# [What needs to be done]
Leave the pictures out. Return all other data exactly.

═════ Recorded data ═════

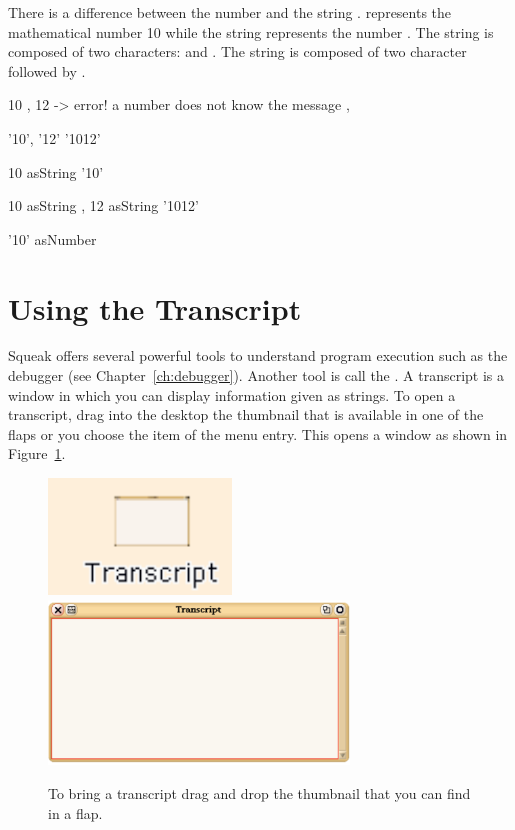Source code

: 
There is a difference between the number  and the string .   represents the mathematical number 10 while the string  represents the number . The string  is composed of two characters:  and . The string  is composed of two character  followed by .

\begin{nalltt}
10 , 12 
-> error! a number does not know the message ,

'10', '12'
\pr '1012'

10 asString
\pr '10'

10 asString , 12 asString
\pr '1012'

'10' asNumber
\end{nalltt}


\section{Using the Transcript}
Squeak offers several powerful tools to understand program execution such as the debugger (see Chapter~\ref{ch:debugger}). Another tool is call the . A transcript is a window in which you can display information given as strings. To open a transcript, drag into the desktop the thumbnail that is available in one of the flaps or you choose the  item of the  menu entry. This opens a window as shown in Figure~\ref{fig:transcript}.

\begin{figure}[h]
\begin{center}
\includegraphics{TranscriptThumbnail}\hfill\includegraphics[width=8cm]{Transcript}
\caption{To bring a transcript drag and drop the thumbnail that you can find in a flap.}
\label{fig:transcript}
\end{center}
\end{figure}

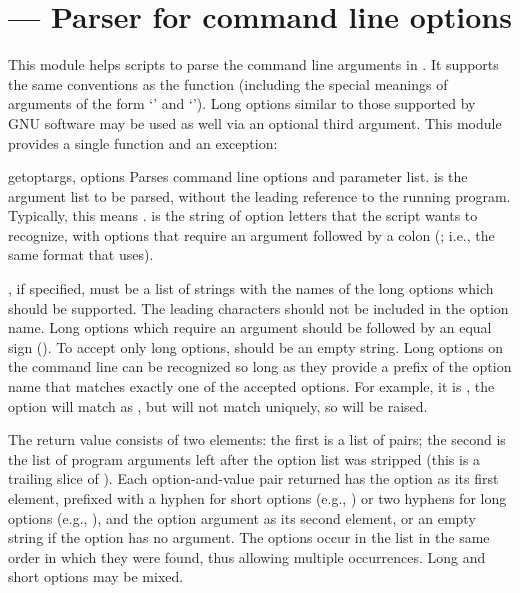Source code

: \section{ ---
         Parser for command line options}



This module helps scripts to parse the command line arguments in
.
It supports the same conventions as the \UNIX{} 
function (including the special meanings of arguments of the form
`\code{-}' and `\code{-}\code{-}').
Long options similar to those supported by
GNU software may be used as well via an optional third argument.
This module provides a single function and an exception:

\begin{funcdesc}{getopt}{args, options}
Parses command line options and parameter list.   is the
argument list to be parsed, without the leading reference to the
running program. Typically, this means .
 is the string of option letters that the script wants to
recognize, with options that require an argument followed by a colon
(\character{:}; i.e., the same format that \UNIX{}
 uses).


, if specified, must be a list of strings with the
names of the long options which should be supported.  The leading
 characters should not be included in the option
name.  Long options which require an argument should be followed by an
equal sign (\character{=}).  To accept only long options,
 should be an empty string.  Long options on the command
line can be recognized so long as they provide a prefix of the option
name that matches exactly one of the accepted options.  For example,
it  is , the option
 will match as , but
 will not match uniquely, so 
will be raised.

The return value consists of two elements: the first is a list of
 pairs; the second is the list of
program arguments left after the option list was stripped (this is a
trailing slice of ).  Each option-and-value pair returned
has the option as its first element, prefixed with a hyphen for short
options (e.g., ) or two hyphens for long options (e.g.,
), and the option argument as its second
element, or an empty string if the option has no argument.  The
options occur in the list in the same order in which they were found,
thus allowing multiple occurrences.  Long and short options may be
mixed.
\end{funcdesc}

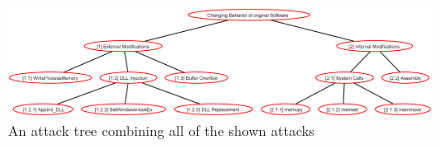 \begin{figure}[!htbp]
	\centering
	\includegraphics[angle=90,height=\textheight,keepaspectratio]{sections/adtrees/ProcessVirtualMemoryWithoutDefenses.png}
	\caption{An attack tree combining all of the shown attacks}
	\label{fig:attacks}
\end{figure}
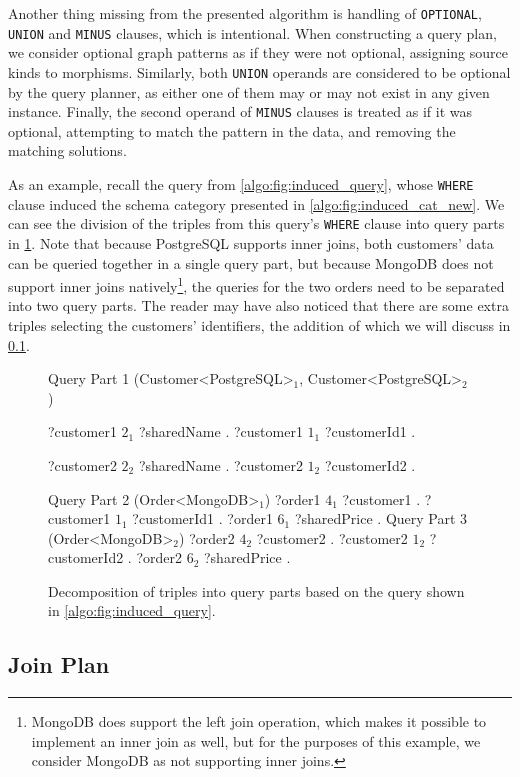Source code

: Another thing missing from the presented algorithm is handling of \texttt{OPTIONAL}, \texttt{UNION} and \texttt{MINUS} clauses, which is intentional.
When constructing a query plan, we consider optional graph patterns as if they were not optional, assigning source kinds to morphisms.
Similarly, both \texttt{UNION} operands are considered to be optional by the query planner, as either one of them may or may not exist in any given instance.
Finally, the second operand of \texttt{MINUS} clauses is treated as if it was optional, attempting to match the pattern in the data, and removing the matching solutions.

As an example, recall the query from \cref{algo:fig:induced_query}, whose \texttt{WHERE} clause induced the schema category presented in \cref{algo:fig:induced_cat_new}.
We can see the division of the triples from this query's \texttt{WHERE} clause into query parts in \cref{algo:fig:induced_parts}.
Note that because PostgreSQL supports inner joins, both customers' data can be queried together in a single query part, but because MongoDB does not support inner joins natively\footnote{MongoDB does support the left join operation, which makes it possible to implement an inner join as well, but for the purposes of this example, we consider MongoDB as not supporting inner joins.}, the queries for the two orders need to be separated into two query parts.
The reader may have also noticed that there are some extra triples selecting the customers' identifiers, the addition of which we will discuss in \cref{algo:subsection:joinplan}.

\begin{figure}[ht]
\begin{code}[codes={\catcode`$=3\catcode`_=8}]
Query Part 1 (Customer<PostgreSQL>$_1$, Customer<PostgreSQL>$_2$) {
    ?customer1 $2_1$ ?sharedName .
    ?customer1 $1_1$ ?customerId1 .

    ?customer2 $2_2$ ?sharedName .
    ?customer2 $1_2$ ?customerId2 .
}
Query Part 2 (Order<MongoDB>$_1$) {
    ?order1 $4_1$ ?customer1 .
    ?customer1 $1_1$ ?customerId1 .
    ?order1 $6_1$ ?sharedPrice .
}
Query Part 3 (Order<MongoDB>$_2$) {
    ?order2 $4_2$ ?customer2 .
    ?customer2 $1_2$ ?customerId2 .
    ?order2 $6_2$ ?sharedPrice .
}
\end{code}
\caption{Decomposition of triples into query parts based on the query shown in \cref{algo:fig:induced_query}.}\label{algo:fig:induced_parts}
\end{figure}

\subsection{Join Plan}
\label{algo:subsection:joinplan}

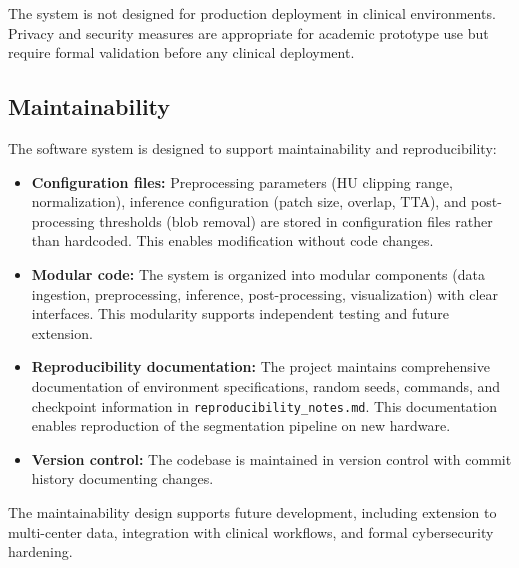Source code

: The system is not designed for production deployment in clinical environments. Privacy and security measures are appropriate for academic prototype use but require formal validation before any clinical deployment.

\subsection{Maintainability}

The software system is designed to support maintainability and reproducibility:

\begin{itemize}
    \item \textbf{Configuration files:} Preprocessing parameters (HU clipping range, normalization), inference configuration (patch size, overlap, TTA), and post-processing thresholds (blob removal) are stored in configuration files rather than hardcoded. This enables modification without code changes.
    \item \textbf{Modular code:} The system is organized into modular components (data ingestion, preprocessing, inference, post-processing, visualization) with clear interfaces. This modularity supports independent testing and future extension.
    \item \textbf{Reproducibility documentation:} The project maintains comprehensive documentation of environment specifications, random seeds, commands, and checkpoint information in \texttt{reproducibility\_notes.md}. This documentation enables reproduction of the segmentation pipeline on new hardware.
    \item \textbf{Version control:} The codebase is maintained in version control with commit history documenting changes. %
\end{itemize}

The maintainability design supports future development, including extension to multi-center data, integration with clinical workflows, and formal cybersecurity hardening.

═════

# [Response to this exercise]
Source code

: 
There is a difference between the number  and the string .   represents the mathematical number 10 while the string  represents the number . The string  is composed of two characters:  and . The string  is composed of two character  followed by .

\begin{nalltt}
10 , 12 
-> error! a number does not know the message ,

'10', '12'
\pr '1012'

10 asString
\pr '10'

10 asString , 12 asString
\pr '1012'

'10' asNumber
\end{nalltt}


\section{Using the Transcript}
Squeak offers several powerful tools to understand program execution such as the debugger (see Chapter~\ref{ch:debugger}). Another tool is call the . A transcript is a window in which you can display information given as strings. To open a transcript, drag into the desktop the thumbnail that is available in one of the flaps or you choose the  item of the  menu entry. This opens a window as shown in Figure~\ref{fig:transcript}.

\begin{figure}[h]
\begin{center}
\includegraphics{TranscriptThumbnail}\hfill\includegraphics[width=8cm]{Transcript}
\caption{To bring a transcript drag and drop the thumbnail that you can find in a flap.}
\label{fig:transcript}
\end{center}
\end{figure}

Source code

: \section{ ---
         Parser for command line options}



This module helps scripts to parse the command line arguments in
.
It supports the same conventions as the \UNIX{} 
function (including the special meanings of arguments of the form
`\code{-}' and `\code{-}\code{-}').
Long options similar to those supported by
GNU software may be used as well via an optional third argument.
This module provides a single function and an exception:

\begin{funcdesc}{getopt}{args, options}
Parses command line options and parameter list.   is the
argument list to be parsed, without the leading reference to the
running program. Typically, this means .
 is the string of option letters that the script wants to
recognize, with options that require an argument followed by a colon
(\character{:}; i.e., the same format that \UNIX{}
 uses).


, if specified, must be a list of strings with the
names of the long options which should be supported.  The leading
 characters should not be included in the option
name.  Long options which require an argument should be followed by an
equal sign (\character{=}).  To accept only long options,
 should be an empty string.  Long options on the command
line can be recognized so long as they provide a prefix of the option
name that matches exactly one of the accepted options.  For example,
it  is , the option
 will match as , but
 will not match uniquely, so 
will be raised.

The return value consists of two elements: the first is a list of
 pairs; the second is the list of
program arguments left after the option list was stripped (this is a
trailing slice of ).  Each option-and-value pair returned
has the option as its first element, prefixed with a hyphen for short
options (e.g., ) or two hyphens for long options (e.g.,
), and the option argument as its second
element, or an empty string if the option has no argument.  The
options occur in the list in the same order in which they were found,
thus allowing multiple occurrences.  Long and short options may be
mixed.
\end{funcdesc}

 \begin{figure}[!htbp]
	\centering
	\includegraphics[angle=90,height=\textheight,keepaspectratio]{sections/adtrees/ProcessVirtualMemoryWithoutDefenses.png}
	\caption{An attack tree combining all of the shown attacks}
	\label{fig:attacks}
\end{figure}
Source code

: Another thing missing from the presented algorithm is handling of \texttt{OPTIONAL}, \texttt{UNION} and \texttt{MINUS} clauses, which is intentional.
When constructing a query plan, we consider optional graph patterns as if they were not optional, assigning source kinds to morphisms.
Similarly, both \texttt{UNION} operands are considered to be optional by the query planner, as either one of them may or may not exist in any given instance.
Finally, the second operand of \texttt{MINUS} clauses is treated as if it was optional, attempting to match the pattern in the data, and removing the matching solutions.

As an example, recall the query from \cref{algo:fig:induced_query}, whose \texttt{WHERE} clause induced the schema category presented in \cref{algo:fig:induced_cat_new}.
We can see the division of the triples from this query's \texttt{WHERE} clause into query parts in \cref{algo:fig:induced_parts}.
Note that because PostgreSQL supports inner joins, both customers' data can be queried together in a single query part, but because MongoDB does not support inner joins natively\footnote{MongoDB does support the left join operation, which makes it possible to implement an inner join as well, but for the purposes of this example, we consider MongoDB as not supporting inner joins.}, the queries for the two orders need to be separated into two query parts.
The reader may have also noticed that there are some extra triples selecting the customers' identifiers, the addition of which we will discuss in \cref{algo:subsection:joinplan}.

\begin{figure}[ht]
\begin{code}[codes={\catcode`$=3\catcode`_=8}]
Query Part 1 (Customer<PostgreSQL>$_1$, Customer<PostgreSQL>$_2$) {
    ?customer1 $2_1$ ?sharedName .
    ?customer1 $1_1$ ?customerId1 .

    ?customer2 $2_2$ ?sharedName .
    ?customer2 $1_2$ ?customerId2 .
}
Query Part 2 (Order<MongoDB>$_1$) {
    ?order1 $4_1$ ?customer1 .
    ?customer1 $1_1$ ?customerId1 .
    ?order1 $6_1$ ?sharedPrice .
}
Query Part 3 (Order<MongoDB>$_2$) {
    ?order2 $4_2$ ?customer2 .
    ?customer2 $1_2$ ?customerId2 .
    ?order2 $6_2$ ?sharedPrice .
}
\end{code}
\caption{Decomposition of triples into query parts based on the query shown in \cref{algo:fig:induced_query}.}\label{algo:fig:induced_parts}
\end{figure}

\subsection{Join Plan}
\label{algo:subsection:joinplan}

Source code

: The system is not designed for production deployment in clinical environments. Privacy and security measures are appropriate for academic prototype use but require formal validation before any clinical deployment.

\subsection{Maintainability}

The software system is designed to support maintainability and reproducibility:

\begin{itemize}
    \item \textbf{Configuration files:} Preprocessing parameters (HU clipping range, normalization), inference configuration (patch size, overlap, TTA), and post-processing thresholds (blob removal) are stored in configuration files rather than hardcoded. This enables modification without code changes.
    \item \textbf{Modular code:} The system is organized into modular components (data ingestion, preprocessing, inference, post-processing, visualization) with clear interfaces. This modularity supports independent testing and future extension.
    \item \textbf{Reproducibility documentation:} The project maintains comprehensive documentation of environment specifications, random seeds, commands, and checkpoint information in \texttt{reproducibility\_notes.md}. This documentation enables reproduction of the segmentation pipeline on new hardware.
    \item \textbf{Version control:} The codebase is maintained in version control with commit history documenting changes. %
\end{itemize}

The maintainability design supports future development, including extension to multi-center data, integration with clinical workflows, and formal cybersecurity hardening.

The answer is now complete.